Whether the idea gets off the drawing board depends on Congress and the fate of a rival train project.

"What all of this shows is that there's certainly a need for high-speed rail, an interest in high-speed rail. We're finally getting the attention," said Alan Wapner, a member of the Ontario, Calif., City Council who sits on the commission pushing for the nation's first MagLev train.

The plans are competing for a big piece of the tourism industry: Ten-million Southern Californians make the 250-plus-mile drive to Las Vegas each year. The vast majority take an increasingly clogged Interstate 15 that can make the drive an ordeal of five hours or more.

For nearly two decades, the main plan was the futuristic MagLev train that would zip riders between Sin City and the Magic Kingdom in well less than two hours, hurtling at up to 300 mph. But a delay in federal funds needed for planning the public-private venture has suddenly given traction to a cheaper diesel-electric alternative dubbed DesertXpress.

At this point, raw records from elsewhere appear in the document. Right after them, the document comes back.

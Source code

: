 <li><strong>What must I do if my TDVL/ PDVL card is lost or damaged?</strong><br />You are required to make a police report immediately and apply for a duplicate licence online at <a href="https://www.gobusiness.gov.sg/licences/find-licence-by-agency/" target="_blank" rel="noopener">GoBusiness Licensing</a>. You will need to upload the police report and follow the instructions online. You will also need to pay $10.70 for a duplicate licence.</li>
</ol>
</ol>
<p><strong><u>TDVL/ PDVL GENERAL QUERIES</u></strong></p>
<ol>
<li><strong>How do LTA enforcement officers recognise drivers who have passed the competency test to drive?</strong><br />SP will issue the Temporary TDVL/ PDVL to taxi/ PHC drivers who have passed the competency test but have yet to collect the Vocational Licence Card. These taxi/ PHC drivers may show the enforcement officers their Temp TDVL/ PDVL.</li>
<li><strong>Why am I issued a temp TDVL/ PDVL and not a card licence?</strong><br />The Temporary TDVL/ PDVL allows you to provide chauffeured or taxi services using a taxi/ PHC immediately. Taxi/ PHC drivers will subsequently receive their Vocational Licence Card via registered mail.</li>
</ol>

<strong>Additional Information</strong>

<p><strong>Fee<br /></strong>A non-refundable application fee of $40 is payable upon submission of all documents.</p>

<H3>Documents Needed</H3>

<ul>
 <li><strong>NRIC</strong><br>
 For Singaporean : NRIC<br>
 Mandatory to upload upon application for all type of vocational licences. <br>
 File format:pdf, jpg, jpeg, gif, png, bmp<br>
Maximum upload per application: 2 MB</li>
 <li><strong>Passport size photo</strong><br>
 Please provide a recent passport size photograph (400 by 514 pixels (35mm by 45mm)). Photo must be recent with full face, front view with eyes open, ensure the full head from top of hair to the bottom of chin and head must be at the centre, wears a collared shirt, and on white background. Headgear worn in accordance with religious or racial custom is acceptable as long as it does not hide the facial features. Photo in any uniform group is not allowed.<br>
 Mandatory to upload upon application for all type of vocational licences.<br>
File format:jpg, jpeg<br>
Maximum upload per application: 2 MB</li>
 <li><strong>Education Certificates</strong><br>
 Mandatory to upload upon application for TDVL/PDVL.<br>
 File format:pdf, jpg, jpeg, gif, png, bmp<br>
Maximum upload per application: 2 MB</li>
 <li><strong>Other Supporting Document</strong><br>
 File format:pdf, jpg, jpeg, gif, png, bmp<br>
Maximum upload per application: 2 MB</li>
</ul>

The private DesertXpress would whisk riders to Las Vegas at 125 mph from the town of Victorville, Calif., some 1 1/2 hours northeast of Los Angeles. Travel time, including the drive to Victorville: three or four hours.

Backers of DesertXpress, among them Nevada GOP powerbroker Sig Rogich, are pouring millions into their project and courting Nevada lawmakers, including Senate Majority Leader Harry Reid, D-Nev., a longtime supporter of MagLev.

The most recent delay to afflict the Anaheim-to-Vegas MagLev plan was a drafting error that blocked $45-million the project was supposed to get in Congress' 2005 highway bill. Legislation to correct the error is held up in the Senate. If it gets the boost, the MagLev project plans to issue bonds and seek government loans. The holdup has given Rogich time to make his case.

MagLev has received more than $9-million in federal money over the years, spending most of it on design plans, ridership projections and other studies. The additional $45-million would pay principally for environmental reviews.

DesertXpress says its project would cost $3-billion to $5-billion - compared with $12-billion or more for MagLev - and would be privately financed. MagLev's higher price comes from its technology, in commercial use only on one short route in China.

Many are skeptical either train will leave the station. One reason: Neither proposal brings travelers to Los Angeles. Even a train that ran between L.A. and Vegas wouldn't guarantee success. Amtrak's Desert Wind between the cities was canceled in 1997 because of low ridership.

"I remain skeptical that there's sufficient demand to make it appear it could be a market success," said Martin Wachs at the Rand Corp. think tank.